Vasco Ursini: La questione della verità nel pensiero filosofico di Emanuele Severino

Nel pensiero filosofico di Emanuele Severino la questione della verità è assolutamente centrale. E’ una questione talmente decisiva che per lui la storia dell’intero Pianeta cresce all’interno della più abissale alienazione della verità che consiste nella persuasione che l’ente sia niente.
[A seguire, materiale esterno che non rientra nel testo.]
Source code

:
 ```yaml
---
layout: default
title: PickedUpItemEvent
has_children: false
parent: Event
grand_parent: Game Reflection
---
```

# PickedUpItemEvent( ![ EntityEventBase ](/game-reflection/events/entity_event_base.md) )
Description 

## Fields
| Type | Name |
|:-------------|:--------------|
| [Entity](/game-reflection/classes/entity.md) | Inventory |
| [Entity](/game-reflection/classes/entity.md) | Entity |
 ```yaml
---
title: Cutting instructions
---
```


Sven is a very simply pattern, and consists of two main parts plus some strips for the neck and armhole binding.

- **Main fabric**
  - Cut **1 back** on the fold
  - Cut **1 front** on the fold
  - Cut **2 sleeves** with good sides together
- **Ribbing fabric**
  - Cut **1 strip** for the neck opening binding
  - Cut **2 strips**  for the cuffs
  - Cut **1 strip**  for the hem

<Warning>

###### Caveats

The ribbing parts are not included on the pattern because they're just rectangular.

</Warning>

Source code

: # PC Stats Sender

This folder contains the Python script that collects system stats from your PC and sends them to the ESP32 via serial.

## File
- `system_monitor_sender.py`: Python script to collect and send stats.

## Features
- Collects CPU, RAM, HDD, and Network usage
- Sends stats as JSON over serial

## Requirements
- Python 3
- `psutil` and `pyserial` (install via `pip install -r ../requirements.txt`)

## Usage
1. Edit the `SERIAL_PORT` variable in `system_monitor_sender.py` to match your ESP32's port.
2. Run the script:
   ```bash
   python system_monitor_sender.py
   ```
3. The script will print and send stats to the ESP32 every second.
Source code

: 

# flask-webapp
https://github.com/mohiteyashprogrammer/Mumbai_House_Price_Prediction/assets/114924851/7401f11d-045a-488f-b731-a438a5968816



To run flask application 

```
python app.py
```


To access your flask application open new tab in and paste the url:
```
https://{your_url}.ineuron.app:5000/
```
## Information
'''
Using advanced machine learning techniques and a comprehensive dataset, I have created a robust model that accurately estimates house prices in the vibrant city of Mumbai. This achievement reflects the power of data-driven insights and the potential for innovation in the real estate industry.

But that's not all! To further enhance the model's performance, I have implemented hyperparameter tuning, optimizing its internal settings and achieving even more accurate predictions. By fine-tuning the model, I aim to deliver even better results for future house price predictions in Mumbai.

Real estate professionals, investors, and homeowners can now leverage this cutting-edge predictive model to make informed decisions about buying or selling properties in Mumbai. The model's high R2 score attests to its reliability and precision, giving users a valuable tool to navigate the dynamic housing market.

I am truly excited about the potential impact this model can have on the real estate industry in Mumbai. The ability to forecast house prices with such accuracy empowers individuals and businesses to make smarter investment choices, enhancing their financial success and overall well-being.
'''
Contro questa visione nichilistica dell’essere sta l’inaudita tesi severiniana dell’eternità dell’ente in quanto ente che viene posta dall’apparire dell’incontrovertibile esser sé dell’essente.

Questo tema centrale della sua riflessione filosofica incominciò a delinearsi già alla fine dei suoi studi universitari, quando già si chiedeva:

“che cos’è quella “verità definitiva, incontrovertibile”, di cui tutta la filosofia degli ultimi due secoli afferma la morte? La morte delle sue forme storiche è la morte di ogni senso possibile dell’incontrovertibile? E in che luogo ci si trova quando si mette in questione il senso dell’incontrovertibile? E l’incontrovertibile in che consiste, finalmente? E’ possibile indagare il suo senso senza sapere quale sia il suo contenuto? Il problema non è più soltanto il senso dell’incontrovertibilità della metafisica. ma dell’incontrovertibilità in quanto tale.” (cfr. Il mio ricordo degli eterni. Rizzoli, Milano 2011. pp. 37-38).

Ma ora c’è da chiedersi: “Può essere di “qualcuno” il pensiero che pensa l’incontrovertibile?” In altri termini, l’apparire della verità può essere la coscienza che un individuo ha della verità? Certamente, no. Pensare che la verità sia ciò che possa essere scoperto da un individuo è pensare l’impossibile. Giulio Goggi – nel suo prezioso volume, Emanuele Severino, Lateran University Press, Roma 2015 – ricorda che a lezione Severino spesso diceva:

“Se la verità fosse qualcosa di scoperto o di inventato dal sottoscritto, loro sarebbero autorizzati ad alzarsi e ad uscire dall’aula. Non varrebbe la pena soffermarsi sulle pagine della “mia” produzione teorica”.

E Goggi aggiunge che poi Severino spiegava:

“Se “io” che penso la verità non sono la verità, e cioè sono “non verità”, allora dicendo che a pensare la verità sono “io”, come individuo storicamente determinato, è come se dicessi che la “non verità” pensa la verità”.

C’è ancora da dire che non si può arrivare alla verità partendo da una condizione in cui se ne è privi seguendo un percorso che si spera ci conduca ad essa. Tale cammino non avrà mai fine. La verità non sta innanzi a noi, e dunque non si raggiunge alla fine di un certo percorso. La verità, il destino della verità sta alle nostre spalle: è l’apparire dell’esser sé dell’essente.

C’è infine da aggiungere che nessun “io” della terra isolata, nessun “io” empirico può “capire”, conoscere il destino della verità, nessun io empirico può essere la manifestazione o l’apparire del destino della verità. Leggiamo Severino:

“Ogni “dialogo”che questo o ogni altro io della terra isolata voglia instaurare con la verità è un equivoco. E’ un malinteso anche la buona volontà con cui l’io empirico vuole conoscere la verità; In quanto l’io empirico non è l’apparire del destino della verità, tale io non può “conoscere” la verità. Può credere di conoscerla, può avere l’intenzione di “conoscerla”. Se ora “io” ne sono l’apparire (la conosco) – se cioè essa appare nella sua incontrovertibilità -, a esserne apparire e a “conoscerla” non sono io in quanto io empirico, ma sono io in quanto Io del destino, ossia in quanto io sono la verità stessa che appare in se stessa, come contenuto di se stessa, e come contenuto che contiene la terra e, in essa, in quanto isolata, cioè in quanto non verità, l’interpretazione che mostra questo mio essere io empirico e gli altri”. (Cfr. Emanuele Severino, Discussioni intorno al senso della verità, Edizioni ETS, Pisa, p. 80).

Proprio nel periodo dello scontro con la Chiesa – scrive Severino – “era venuto il dono del linguaggio che testimonia il destino.Che non è un’espressione scioccamente immodesta, perché non è il mio esser “uomo” a ricevere il dono. Il donante è il destino ed è ancora il destino – il mio esser Io del destino – ad aver ricevuto quel dono. ( Che non è una “grazia”, perché è necessità che il destino doni tutto ciò che egli dona).